This class is billed as "practical methods in linear algebra for computer science". It is, without question, the least practical course I have ever taken.
We've all taken Calc III, so we've all seen a class without content before (and let's be honest -- unless you plan to pursue a graduate degree in vision or graphics, all the linear algebra you need for a CS degree fits on the front and back of a sheet of paper). So Prof. Wozniakowski does what any reasonable theoretical mathematician would do, and turns this into a class about theory instead.

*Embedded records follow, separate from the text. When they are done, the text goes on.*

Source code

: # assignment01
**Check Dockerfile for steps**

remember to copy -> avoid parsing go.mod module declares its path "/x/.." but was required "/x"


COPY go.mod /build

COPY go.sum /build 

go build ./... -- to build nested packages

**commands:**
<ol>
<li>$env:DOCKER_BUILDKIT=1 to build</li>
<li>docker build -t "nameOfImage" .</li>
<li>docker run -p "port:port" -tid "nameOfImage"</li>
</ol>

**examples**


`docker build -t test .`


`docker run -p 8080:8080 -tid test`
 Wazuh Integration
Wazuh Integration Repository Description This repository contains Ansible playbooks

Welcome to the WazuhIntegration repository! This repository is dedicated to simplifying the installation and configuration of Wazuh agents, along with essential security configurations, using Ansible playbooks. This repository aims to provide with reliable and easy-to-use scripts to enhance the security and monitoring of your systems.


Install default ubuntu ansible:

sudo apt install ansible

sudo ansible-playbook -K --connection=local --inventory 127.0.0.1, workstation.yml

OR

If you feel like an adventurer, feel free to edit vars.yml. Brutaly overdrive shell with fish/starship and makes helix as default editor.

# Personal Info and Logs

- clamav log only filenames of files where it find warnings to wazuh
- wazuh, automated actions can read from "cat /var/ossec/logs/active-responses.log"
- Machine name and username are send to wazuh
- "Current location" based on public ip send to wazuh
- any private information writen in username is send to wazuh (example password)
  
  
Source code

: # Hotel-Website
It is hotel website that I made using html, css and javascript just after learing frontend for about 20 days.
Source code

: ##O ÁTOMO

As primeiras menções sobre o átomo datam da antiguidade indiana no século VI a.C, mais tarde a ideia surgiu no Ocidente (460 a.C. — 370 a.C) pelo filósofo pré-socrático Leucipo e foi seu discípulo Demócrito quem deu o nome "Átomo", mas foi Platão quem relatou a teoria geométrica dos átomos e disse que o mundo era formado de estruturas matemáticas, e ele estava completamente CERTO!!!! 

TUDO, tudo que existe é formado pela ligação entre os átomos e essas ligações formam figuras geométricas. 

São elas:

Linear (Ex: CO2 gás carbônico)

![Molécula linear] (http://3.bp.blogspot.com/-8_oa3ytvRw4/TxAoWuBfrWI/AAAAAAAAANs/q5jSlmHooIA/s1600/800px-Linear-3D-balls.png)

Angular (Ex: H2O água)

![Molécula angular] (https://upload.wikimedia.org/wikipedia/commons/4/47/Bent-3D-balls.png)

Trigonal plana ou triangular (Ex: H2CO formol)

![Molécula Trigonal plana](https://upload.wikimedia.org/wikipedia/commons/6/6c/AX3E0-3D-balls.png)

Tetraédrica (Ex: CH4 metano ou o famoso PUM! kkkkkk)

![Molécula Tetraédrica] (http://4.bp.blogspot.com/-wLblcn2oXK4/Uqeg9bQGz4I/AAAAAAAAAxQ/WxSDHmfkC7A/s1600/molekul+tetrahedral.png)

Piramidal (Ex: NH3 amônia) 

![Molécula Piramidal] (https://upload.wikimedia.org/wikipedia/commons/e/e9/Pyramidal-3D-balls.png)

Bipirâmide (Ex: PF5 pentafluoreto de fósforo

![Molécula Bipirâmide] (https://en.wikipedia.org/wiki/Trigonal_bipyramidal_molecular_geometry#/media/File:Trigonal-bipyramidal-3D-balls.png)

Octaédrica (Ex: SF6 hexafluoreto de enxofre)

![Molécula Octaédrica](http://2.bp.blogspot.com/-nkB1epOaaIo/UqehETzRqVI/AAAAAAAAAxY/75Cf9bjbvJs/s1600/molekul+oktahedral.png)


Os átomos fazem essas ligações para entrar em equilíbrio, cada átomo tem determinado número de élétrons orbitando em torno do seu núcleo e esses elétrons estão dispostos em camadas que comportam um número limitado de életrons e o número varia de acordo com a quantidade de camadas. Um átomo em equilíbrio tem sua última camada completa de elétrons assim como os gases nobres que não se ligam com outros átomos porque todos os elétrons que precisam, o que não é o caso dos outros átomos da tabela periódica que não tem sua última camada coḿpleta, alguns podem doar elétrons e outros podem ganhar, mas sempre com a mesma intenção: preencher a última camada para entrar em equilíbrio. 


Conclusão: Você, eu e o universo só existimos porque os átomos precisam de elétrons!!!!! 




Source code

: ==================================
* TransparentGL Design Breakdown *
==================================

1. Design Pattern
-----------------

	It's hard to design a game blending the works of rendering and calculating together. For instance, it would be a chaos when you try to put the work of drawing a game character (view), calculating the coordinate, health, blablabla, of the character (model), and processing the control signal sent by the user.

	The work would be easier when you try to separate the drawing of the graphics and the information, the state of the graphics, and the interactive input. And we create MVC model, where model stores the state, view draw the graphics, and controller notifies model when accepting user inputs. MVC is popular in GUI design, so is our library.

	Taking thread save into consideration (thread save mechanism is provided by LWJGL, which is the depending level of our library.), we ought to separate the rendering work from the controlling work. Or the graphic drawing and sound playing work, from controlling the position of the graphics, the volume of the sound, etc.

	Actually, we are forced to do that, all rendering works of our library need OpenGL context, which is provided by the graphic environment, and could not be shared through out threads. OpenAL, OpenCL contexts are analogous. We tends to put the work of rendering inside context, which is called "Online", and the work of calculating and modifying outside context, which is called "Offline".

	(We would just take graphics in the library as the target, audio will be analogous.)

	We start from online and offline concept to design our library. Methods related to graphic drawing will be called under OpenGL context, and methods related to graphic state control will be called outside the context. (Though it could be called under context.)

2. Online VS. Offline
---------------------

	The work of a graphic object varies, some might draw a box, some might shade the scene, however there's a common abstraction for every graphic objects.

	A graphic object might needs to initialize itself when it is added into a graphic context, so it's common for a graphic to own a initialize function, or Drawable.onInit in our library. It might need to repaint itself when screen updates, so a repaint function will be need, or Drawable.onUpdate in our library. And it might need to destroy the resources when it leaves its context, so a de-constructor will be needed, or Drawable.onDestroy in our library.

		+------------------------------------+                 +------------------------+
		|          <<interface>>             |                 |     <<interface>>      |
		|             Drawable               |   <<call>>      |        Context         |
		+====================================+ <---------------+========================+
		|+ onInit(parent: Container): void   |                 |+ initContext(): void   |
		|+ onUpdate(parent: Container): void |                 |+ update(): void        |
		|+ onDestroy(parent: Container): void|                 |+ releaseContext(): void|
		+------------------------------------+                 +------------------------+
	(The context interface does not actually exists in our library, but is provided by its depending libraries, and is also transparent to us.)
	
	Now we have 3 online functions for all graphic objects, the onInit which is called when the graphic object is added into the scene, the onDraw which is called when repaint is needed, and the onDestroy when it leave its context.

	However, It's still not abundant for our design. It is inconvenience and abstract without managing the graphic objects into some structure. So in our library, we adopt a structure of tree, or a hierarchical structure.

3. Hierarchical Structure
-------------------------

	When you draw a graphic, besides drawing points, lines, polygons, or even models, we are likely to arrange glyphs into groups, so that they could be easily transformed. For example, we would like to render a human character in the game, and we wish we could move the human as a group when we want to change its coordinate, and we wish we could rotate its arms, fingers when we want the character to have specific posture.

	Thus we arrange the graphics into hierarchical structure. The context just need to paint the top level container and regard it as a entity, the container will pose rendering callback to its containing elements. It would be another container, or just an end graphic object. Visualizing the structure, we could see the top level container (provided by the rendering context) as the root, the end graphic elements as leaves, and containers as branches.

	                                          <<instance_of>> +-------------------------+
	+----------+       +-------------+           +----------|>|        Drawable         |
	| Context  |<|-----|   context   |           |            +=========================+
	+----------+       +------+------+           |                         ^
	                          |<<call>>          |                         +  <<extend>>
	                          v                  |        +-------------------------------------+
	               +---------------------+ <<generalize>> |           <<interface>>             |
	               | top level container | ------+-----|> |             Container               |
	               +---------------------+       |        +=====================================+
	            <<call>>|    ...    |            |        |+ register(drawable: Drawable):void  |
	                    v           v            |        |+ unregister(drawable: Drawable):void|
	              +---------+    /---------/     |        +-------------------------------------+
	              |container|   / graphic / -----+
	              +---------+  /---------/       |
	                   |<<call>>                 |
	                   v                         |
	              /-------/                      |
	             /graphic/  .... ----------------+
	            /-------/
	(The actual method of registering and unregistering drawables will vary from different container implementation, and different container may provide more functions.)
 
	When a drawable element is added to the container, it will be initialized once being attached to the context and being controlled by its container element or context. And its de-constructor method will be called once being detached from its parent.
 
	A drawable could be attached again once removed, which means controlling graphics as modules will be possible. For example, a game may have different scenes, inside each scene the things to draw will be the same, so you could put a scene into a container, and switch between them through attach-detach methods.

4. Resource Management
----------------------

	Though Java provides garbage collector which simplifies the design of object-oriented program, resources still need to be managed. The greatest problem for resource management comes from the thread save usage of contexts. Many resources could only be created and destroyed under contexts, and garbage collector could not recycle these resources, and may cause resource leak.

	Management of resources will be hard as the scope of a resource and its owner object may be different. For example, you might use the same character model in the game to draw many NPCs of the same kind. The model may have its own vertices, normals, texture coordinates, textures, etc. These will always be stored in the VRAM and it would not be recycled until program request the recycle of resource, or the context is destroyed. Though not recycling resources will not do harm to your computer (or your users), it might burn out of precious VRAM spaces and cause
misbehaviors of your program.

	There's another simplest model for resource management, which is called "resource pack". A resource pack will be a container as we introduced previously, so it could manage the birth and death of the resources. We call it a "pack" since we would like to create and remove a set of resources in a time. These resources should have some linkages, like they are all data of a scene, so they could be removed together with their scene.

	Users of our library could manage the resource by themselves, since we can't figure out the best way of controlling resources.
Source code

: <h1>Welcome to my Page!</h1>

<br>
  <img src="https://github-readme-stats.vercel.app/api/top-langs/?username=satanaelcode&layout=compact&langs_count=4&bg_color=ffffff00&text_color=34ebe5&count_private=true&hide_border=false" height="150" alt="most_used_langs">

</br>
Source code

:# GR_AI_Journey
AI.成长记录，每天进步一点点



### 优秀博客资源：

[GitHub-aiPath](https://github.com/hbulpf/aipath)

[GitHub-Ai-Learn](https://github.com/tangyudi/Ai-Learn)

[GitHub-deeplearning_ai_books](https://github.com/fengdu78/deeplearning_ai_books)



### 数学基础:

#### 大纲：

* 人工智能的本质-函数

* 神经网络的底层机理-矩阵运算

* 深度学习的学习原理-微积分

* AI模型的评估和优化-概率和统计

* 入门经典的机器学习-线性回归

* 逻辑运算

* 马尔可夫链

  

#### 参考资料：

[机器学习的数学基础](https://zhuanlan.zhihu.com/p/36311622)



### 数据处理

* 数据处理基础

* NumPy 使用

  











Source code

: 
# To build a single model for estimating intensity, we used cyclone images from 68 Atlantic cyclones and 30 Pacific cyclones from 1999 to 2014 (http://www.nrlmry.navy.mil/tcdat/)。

This is not the problem. The problem is that his "theoretical" approach to linear algebra essentially consists of stumbling into class, drawing an arbitrary matrix on the board, and proving its special properties. Do not expect any discussion of the usefulness, significance or relationship of any of the topics you cover. Everything turns out to have very important practical implications, but Wozniakowski will not teach you about them.
Unfortunately, you also wind up without the tools to do theory yourself. So when his exams ask you to prove new, different things about special matrices, you, and the rest of the class, will fail. The average on the midterm was below 50%.
You will come out of this class knowing more things than you ever cared to know about Householder matrices and eigenvalues and the infinity norm and the spectral radius, but you will be able to do exactly nothing with that knowledge.
Advice:
-- Don't buy the book. Gilbert Strang's canonical linear algebra textbook is generally not very good, and it is absolutely useless for this course (every time you go to look up something we discussed in class, Strang simply says "we won't bother proving this right now"). One of my classmates remarked that his still has that new-textbook smell because he hasn't opened it.
-- The TAs were atrocious. Whoever it is next semester, make sure to interrogate them about every homework assignment (this will entail 10 visits to office hours) or your grade will suffer. Over the course of the semester, I was deducted points for such offenses as writing my answer in the middle of the page where the TA couldn't see it, providing a python script that ran normally under CUNIX but not with the TA's fucked-up $PATH, and having the same first name as another student in the class. Be vigilant.
At the end of the day, I don't feel like my time was completely wasted, simply because the material we're actually supposed to cover doesn't merit its own class. I feel like things make more sense now that I'm connecting the dots on my own (protip: your enjoyment will be greatly increased if you wiki every word that comes out of his mouth), but I can think of many less painful ways of learning this material, and in the end I'm not sure I really needed it in the first place.